## YOUR INSTRUCTIONS:
Give the number of lines in the entries that contain "scripts". State only the count.

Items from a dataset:

--

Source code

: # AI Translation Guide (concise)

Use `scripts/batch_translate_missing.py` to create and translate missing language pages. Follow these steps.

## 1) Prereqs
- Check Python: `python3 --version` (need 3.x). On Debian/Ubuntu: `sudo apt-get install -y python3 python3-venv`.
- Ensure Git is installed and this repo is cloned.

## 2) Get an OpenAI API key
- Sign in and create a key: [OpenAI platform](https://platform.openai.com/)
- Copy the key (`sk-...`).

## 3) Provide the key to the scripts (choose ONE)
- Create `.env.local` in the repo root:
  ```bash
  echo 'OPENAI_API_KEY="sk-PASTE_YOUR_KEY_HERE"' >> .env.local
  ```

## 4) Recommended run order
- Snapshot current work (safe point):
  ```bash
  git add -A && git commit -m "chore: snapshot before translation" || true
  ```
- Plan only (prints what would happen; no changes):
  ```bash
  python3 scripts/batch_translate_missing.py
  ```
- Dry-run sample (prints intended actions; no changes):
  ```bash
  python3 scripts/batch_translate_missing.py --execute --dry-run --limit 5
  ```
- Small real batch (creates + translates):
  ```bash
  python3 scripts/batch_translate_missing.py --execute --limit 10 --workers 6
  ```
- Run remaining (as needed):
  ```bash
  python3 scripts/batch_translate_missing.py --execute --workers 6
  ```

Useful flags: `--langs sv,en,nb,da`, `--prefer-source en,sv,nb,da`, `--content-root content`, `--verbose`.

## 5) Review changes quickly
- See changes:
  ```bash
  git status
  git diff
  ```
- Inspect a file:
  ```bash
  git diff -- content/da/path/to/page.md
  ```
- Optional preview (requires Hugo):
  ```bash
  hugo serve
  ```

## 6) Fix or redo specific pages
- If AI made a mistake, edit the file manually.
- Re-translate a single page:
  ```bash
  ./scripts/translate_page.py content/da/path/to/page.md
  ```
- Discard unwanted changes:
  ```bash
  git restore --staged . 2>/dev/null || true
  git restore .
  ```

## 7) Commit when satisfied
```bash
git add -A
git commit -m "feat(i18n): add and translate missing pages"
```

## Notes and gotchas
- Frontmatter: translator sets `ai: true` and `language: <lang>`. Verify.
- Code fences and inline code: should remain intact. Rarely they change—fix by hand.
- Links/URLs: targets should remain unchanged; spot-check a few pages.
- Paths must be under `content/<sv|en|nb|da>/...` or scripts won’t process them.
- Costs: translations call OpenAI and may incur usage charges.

--

## RESPONSE BELOW:
8